What you have to do: Please return the data word for word and leave out any picture it contains.

Input:
####

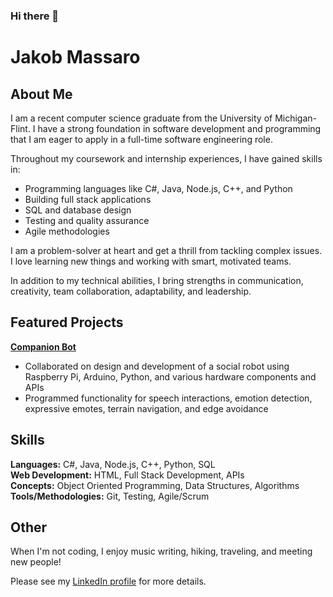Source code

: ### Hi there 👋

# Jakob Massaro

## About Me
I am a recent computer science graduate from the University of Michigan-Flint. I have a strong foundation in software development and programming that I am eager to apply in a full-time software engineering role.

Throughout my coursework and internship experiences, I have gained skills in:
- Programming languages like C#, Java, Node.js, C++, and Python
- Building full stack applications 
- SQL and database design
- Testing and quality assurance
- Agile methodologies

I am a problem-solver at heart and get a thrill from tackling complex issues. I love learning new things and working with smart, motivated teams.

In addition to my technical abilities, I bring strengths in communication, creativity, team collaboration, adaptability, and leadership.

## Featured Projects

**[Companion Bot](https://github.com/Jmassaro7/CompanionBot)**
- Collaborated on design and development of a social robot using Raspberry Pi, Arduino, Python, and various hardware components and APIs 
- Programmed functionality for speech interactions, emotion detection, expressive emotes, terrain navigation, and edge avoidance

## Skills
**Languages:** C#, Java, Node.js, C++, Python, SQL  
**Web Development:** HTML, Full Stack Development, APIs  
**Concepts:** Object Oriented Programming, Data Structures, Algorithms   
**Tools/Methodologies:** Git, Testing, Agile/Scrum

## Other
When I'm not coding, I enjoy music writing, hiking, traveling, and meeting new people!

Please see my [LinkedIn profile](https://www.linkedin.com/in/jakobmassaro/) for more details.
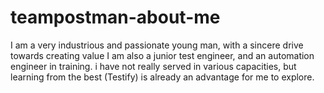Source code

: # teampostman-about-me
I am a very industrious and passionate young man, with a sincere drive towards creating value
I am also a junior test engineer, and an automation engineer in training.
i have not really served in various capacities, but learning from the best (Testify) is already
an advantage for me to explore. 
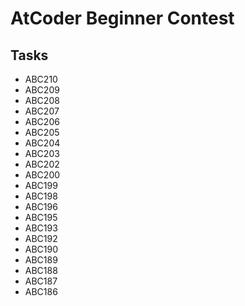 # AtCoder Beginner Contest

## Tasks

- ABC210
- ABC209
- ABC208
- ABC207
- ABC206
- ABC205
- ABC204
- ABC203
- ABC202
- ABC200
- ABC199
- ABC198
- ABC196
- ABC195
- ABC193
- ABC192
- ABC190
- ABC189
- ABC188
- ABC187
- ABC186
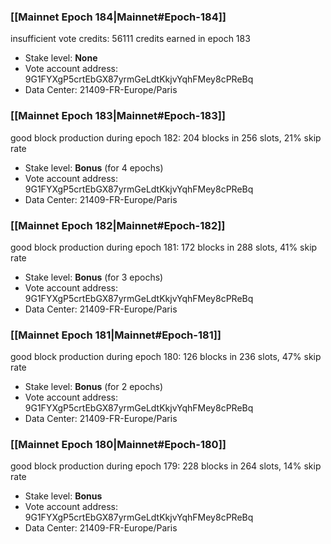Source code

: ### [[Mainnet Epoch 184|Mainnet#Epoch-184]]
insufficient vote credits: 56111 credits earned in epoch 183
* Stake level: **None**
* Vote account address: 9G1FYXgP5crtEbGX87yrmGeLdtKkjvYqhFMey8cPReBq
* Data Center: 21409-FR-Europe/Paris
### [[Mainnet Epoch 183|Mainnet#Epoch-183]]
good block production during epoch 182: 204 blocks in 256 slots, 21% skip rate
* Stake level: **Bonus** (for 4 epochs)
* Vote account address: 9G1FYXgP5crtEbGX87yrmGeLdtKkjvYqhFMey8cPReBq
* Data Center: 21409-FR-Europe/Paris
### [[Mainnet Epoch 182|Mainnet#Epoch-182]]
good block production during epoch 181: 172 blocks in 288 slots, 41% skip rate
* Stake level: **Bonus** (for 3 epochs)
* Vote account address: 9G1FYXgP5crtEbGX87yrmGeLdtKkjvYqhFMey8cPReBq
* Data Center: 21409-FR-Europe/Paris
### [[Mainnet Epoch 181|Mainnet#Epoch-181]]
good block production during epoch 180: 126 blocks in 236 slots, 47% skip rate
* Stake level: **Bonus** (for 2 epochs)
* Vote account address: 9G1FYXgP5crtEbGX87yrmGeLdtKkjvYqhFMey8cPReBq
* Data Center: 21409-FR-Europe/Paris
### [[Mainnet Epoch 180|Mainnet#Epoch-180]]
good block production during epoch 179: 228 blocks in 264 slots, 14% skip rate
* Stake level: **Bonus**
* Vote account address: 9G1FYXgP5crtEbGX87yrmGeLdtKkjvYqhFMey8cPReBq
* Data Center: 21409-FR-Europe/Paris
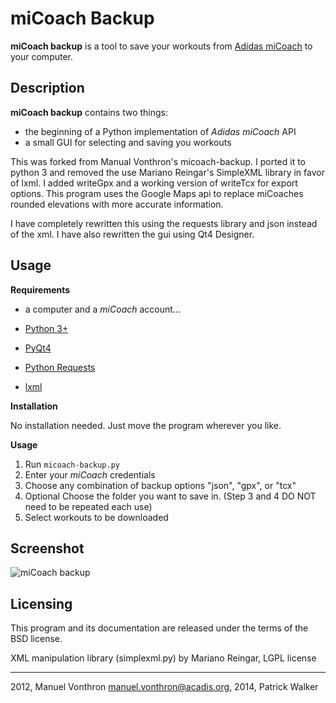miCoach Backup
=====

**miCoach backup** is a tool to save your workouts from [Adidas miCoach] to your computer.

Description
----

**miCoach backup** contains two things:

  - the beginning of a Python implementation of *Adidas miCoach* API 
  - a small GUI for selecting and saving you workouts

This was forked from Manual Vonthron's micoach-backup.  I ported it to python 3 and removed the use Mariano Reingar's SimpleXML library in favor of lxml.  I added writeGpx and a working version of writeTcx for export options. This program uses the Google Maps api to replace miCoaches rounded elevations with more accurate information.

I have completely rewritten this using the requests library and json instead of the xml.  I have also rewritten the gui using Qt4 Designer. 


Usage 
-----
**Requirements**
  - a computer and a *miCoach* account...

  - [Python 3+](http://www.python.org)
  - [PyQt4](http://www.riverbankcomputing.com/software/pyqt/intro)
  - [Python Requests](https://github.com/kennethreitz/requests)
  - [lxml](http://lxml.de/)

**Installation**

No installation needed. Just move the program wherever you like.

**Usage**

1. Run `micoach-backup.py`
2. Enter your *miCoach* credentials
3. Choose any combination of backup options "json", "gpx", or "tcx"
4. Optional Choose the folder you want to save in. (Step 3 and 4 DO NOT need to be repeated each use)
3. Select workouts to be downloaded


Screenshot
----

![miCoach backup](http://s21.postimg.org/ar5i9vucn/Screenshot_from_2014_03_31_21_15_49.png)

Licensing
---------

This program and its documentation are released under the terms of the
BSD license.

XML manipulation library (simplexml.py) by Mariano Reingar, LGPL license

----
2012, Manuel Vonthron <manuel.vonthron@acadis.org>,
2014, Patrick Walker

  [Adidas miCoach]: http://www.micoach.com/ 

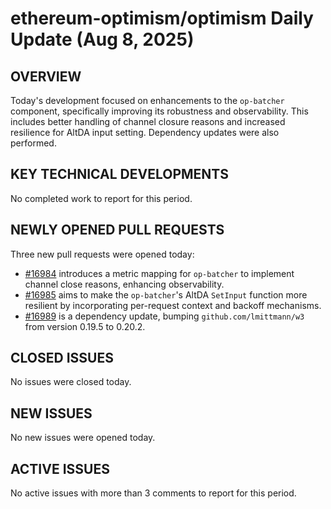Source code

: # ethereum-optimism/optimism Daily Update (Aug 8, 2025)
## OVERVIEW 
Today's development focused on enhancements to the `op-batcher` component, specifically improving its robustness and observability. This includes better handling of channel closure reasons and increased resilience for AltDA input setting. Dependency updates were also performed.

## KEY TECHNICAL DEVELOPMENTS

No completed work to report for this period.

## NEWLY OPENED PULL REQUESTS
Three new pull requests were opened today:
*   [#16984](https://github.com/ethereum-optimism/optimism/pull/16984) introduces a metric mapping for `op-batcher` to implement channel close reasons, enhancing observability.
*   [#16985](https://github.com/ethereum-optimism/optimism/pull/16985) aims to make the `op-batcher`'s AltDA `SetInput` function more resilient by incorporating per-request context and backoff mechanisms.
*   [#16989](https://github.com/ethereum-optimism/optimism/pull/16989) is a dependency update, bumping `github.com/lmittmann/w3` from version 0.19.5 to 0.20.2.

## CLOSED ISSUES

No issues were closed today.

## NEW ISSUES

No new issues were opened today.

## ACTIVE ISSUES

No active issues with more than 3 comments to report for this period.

####

Written solution:
Source code

: ### Hi there 👋

# Jakob Massaro

## About Me
I am a recent computer science graduate from the University of Michigan-Flint. I have a strong foundation in software development and programming that I am eager to apply in a full-time software engineering role.

Throughout my coursework and internship experiences, I have gained skills in:
- Programming languages like C#, Java, Node.js, C++, and Python
- Building full stack applications 
- SQL and database design
- Testing and quality assurance
- Agile methodologies

I am a problem-solver at heart and get a thrill from tackling complex issues. I love learning new things and working with smart, motivated teams.

In addition to my technical abilities, I bring strengths in communication, creativity, team collaboration, adaptability, and leadership.

## Featured Projects

**[Companion Bot](https://github.com/Jmassaro7/CompanionBot)**
- Collaborated on design and development of a social robot using Raspberry Pi, Arduino, Python, and various hardware components and APIs 
- Programmed functionality for speech interactions, emotion detection, expressive emotes, terrain navigation, and edge avoidance

## Skills
**Languages:** C#, Java, Node.js, C++, Python, SQL  
**Web Development:** HTML, Full Stack Development, APIs  
**Concepts:** Object Oriented Programming, Data Structures, Algorithms   
**Tools/Methodologies:** Git, Testing, Agile/Scrum

## Other
When I'm not coding, I enjoy music writing, hiking, traveling, and meeting new people!

Please see my [LinkedIn profile](https://www.linkedin.com/in/jakobmassaro/) for more details.
Source code

: # teampostman-about-me
I am a very industrious and passionate young man, with a sincere drive towards creating value
I am also a junior test engineer, and an automation engineer in training.
i have not really served in various capacities, but learning from the best (Testify) is already
an advantage for me to explore. 
 # AtCoder Beginner Contest

## Tasks

- ABC210
- ABC209
- ABC208
- ABC207
- ABC206
- ABC205
- ABC204
- ABC203
- ABC202
- ABC200
- ABC199
- ABC198
- ABC196
- ABC195
- ABC193
- ABC192
- ABC190
- ABC189
- ABC188
- ABC187
- ABC186
Source code

: ### [[Mainnet Epoch 184|Mainnet#Epoch-184]]
insufficient vote credits: 56111 credits earned in epoch 183
* Stake level: **None**
* Vote account address: 9G1FYXgP5crtEbGX87yrmGeLdtKkjvYqhFMey8cPReBq
* Data Center: 21409-FR-Europe/Paris
### [[Mainnet Epoch 183|Mainnet#Epoch-183]]
good block production during epoch 182: 204 blocks in 256 slots, 21% skip rate
* Stake level: **Bonus** (for 4 epochs)
* Vote account address: 9G1FYXgP5crtEbGX87yrmGeLdtKkjvYqhFMey8cPReBq
* Data Center: 21409-FR-Europe/Paris
### [[Mainnet Epoch 182|Mainnet#Epoch-182]]
good block production during epoch 181: 172 blocks in 288 slots, 41% skip rate
* Stake level: **Bonus** (for 3 epochs)
* Vote account address: 9G1FYXgP5crtEbGX87yrmGeLdtKkjvYqhFMey8cPReBq
* Data Center: 21409-FR-Europe/Paris
### [[Mainnet Epoch 181|Mainnet#Epoch-181]]
good block production during epoch 180: 126 blocks in 236 slots, 47% skip rate
* Stake level: **Bonus** (for 2 epochs)
* Vote account address: 9G1FYXgP5crtEbGX87yrmGeLdtKkjvYqhFMey8cPReBq
* Data Center: 21409-FR-Europe/Paris
### [[Mainnet Epoch 180|Mainnet#Epoch-180]]
good block production during epoch 179: 228 blocks in 264 slots, 14% skip rate
* Stake level: **Bonus**
* Vote account address: 9G1FYXgP5crtEbGX87yrmGeLdtKkjvYqhFMey8cPReBq
* Data Center: 21409-FR-Europe/Paris
miCoach Backup
=====

**miCoach backup** is a tool to save your workouts from [Adidas miCoach] to your computer.

Description
----

**miCoach backup** contains two things:

  - the beginning of a Python implementation of *Adidas miCoach* API 
  - a small GUI for selecting and saving you workouts

This was forked from Manual Vonthron's micoach-backup.  I ported it to python 3 and removed the use Mariano Reingar's SimpleXML library in favor of lxml.  I added writeGpx and a working version of writeTcx for export options. This program uses the Google Maps api to replace miCoaches rounded elevations with more accurate information.

I have completely rewritten this using the requests library and json instead of the xml.  I have also rewritten the gui using Qt4 Designer. 


Usage 
-----
**Requirements**
  - a computer and a *miCoach* account...

  - [Python 3+](http://www.python.org)
  - [PyQt4](http://www.riverbankcomputing.com/software/pyqt/intro)
  - [Python Requests](https://github.com/kennethreitz/requests)
  - [lxml](http://lxml.de/)

**Installation**

No installation needed. Just move the program wherever you like.

**Usage**

1. Run `micoach-backup.py`
2. Enter your *miCoach* credentials
3. Choose any combination of backup options "json", "gpx", or "tcx"
4. Optional Choose the folder you want to save in. (Step 3 and 4 DO NOT need to be repeated each use)
3. Select workouts to be downloaded


Screenshot
----

![miCoach backup](http://s21.postimg.org/ar5i9vucn/Screenshot_from_2014_03_31_21_15_49.png)

Licensing
---------

This program and its documentation are released under the terms of the
BSD license.

XML manipulation library (simplexml.py) by Mariano Reingar, LGPL license

----
2012, Manuel Vonthron <manuel.vonthron@acadis.org>,
2014, Patrick Walker

  [Adidas miCoach]: http://www.micoach.com/ 

Source code

: # ethereum-optimism/optimism Daily Update (Aug 8, 2025)
## OVERVIEW 
Today's development focused on enhancements to the `op-batcher` component, specifically improving its robustness and observability. This includes better handling of channel closure reasons and increased resilience for AltDA input setting. Dependency updates were also performed.

## KEY TECHNICAL DEVELOPMENTS

No completed work to report for this period.

## NEWLY OPENED PULL REQUESTS
Three new pull requests were opened today:
*   [#16984](https://github.com/ethereum-optimism/optimism/pull/16984) introduces a metric mapping for `op-batcher` to implement channel close reasons, enhancing observability.
*   [#16985](https://github.com/ethereum-optimism/optimism/pull/16985) aims to make the `op-batcher`'s AltDA `SetInput` function more resilient by incorporating per-request context and backoff mechanisms.
*   [#16989](https://github.com/ethereum-optimism/optimism/pull/16989) is a dependency update, bumping `github.com/lmittmann/w3` from version 0.19.5 to 0.20.2.

## CLOSED ISSUES

No issues were closed today.

## NEW ISSUES

No new issues were opened today.

## ACTIVE ISSUES

No active issues with more than 3 comments to report for this period.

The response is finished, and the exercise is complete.